A Concept Analysis and a Definition for Brain Health
Although the term “brain health” has become increasingly popular in lay and professional settings, a consensus definition is lacking. In this study recently published in the International Journal of Geriatric Psychiatry, my colleagues Naiara Demnitz, Stacey Yamamoto, Kristine Yaffe, Brian Lawlor, Iracema Leroi and I aimed to define and to conceptualize this important state.
Our endeavor has been driven by the goal to better understand what is meant by brain health. Does it refer to a cognitive, emotional, or mental process—or something else? We created a definition that exists along a continuum, encompassing multiple layers, including biology, well-being, cognition, and more. We are happy to share some of the major points with you here.

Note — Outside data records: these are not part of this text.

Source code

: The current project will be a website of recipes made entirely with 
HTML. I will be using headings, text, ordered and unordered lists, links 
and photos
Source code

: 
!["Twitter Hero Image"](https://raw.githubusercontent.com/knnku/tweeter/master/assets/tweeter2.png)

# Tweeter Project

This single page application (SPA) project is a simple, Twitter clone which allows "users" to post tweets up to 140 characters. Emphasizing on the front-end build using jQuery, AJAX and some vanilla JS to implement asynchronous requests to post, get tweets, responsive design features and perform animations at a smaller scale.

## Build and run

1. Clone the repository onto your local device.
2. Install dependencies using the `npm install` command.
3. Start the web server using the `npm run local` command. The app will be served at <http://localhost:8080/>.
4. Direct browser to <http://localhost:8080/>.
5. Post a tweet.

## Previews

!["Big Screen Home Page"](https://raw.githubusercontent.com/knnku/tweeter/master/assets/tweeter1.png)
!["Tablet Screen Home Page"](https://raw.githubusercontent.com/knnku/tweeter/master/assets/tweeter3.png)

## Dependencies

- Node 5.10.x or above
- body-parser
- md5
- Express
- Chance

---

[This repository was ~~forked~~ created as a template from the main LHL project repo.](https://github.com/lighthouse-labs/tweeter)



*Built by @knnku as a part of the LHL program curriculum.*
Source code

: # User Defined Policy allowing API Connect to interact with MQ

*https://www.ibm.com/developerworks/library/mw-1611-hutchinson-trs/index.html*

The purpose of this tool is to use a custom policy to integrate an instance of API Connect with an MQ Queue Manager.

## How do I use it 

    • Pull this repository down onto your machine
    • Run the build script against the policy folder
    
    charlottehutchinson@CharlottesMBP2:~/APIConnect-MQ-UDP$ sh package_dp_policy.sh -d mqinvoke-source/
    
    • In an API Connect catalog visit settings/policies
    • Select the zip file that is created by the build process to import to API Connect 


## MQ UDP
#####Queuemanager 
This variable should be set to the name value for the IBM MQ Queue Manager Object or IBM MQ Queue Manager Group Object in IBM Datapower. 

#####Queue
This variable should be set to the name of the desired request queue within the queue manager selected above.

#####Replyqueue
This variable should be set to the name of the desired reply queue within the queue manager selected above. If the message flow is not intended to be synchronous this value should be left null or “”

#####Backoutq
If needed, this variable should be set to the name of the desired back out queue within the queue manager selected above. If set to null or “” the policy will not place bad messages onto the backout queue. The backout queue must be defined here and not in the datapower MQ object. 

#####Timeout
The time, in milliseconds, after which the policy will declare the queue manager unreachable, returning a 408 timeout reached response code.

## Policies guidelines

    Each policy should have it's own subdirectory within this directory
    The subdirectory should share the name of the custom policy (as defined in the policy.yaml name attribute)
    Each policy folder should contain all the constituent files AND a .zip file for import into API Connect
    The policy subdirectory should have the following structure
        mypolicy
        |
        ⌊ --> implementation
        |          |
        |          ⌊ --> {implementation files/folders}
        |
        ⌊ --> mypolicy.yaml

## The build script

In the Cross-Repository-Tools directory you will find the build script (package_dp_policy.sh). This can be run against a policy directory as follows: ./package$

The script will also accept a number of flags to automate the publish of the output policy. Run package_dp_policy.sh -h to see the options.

Our work on this project started in 2020. We used a concept analysis, a research approach to understand and measure concepts that are abstract and ambiguous. This applies to brain health, which—since it first appeared in the scientific literature in 1989—has been used in many ways. Our study involved three stages: (1) a review of existing definitions; (2) a survey; and (3) a final analysis, integrating the findings into a working definition and model.
Our review of the literature found that six published papers proposed a definition, ranging from over-simplified biomedical models to those incorporating a multi-layered and holistic approach. These definitions exist along a spectrum of cognitive health to mental health, with a lot of overlap.
We classified the core elements of brain health according to twelve models:
- Biological function
- Wellbeing and holistic
- Dynamic life course process
- Optimal function
- Subjective experience
- Empirical referents
Next, we surveyed people from the Global Brain Health Institute (GBHI)—an international community of brain health professionals representing 40+ countries—with questions relating to perceptions, usage, and definitions of brain health. Over half of the 73 respondents reported that the term was not commonly used in their country of origin.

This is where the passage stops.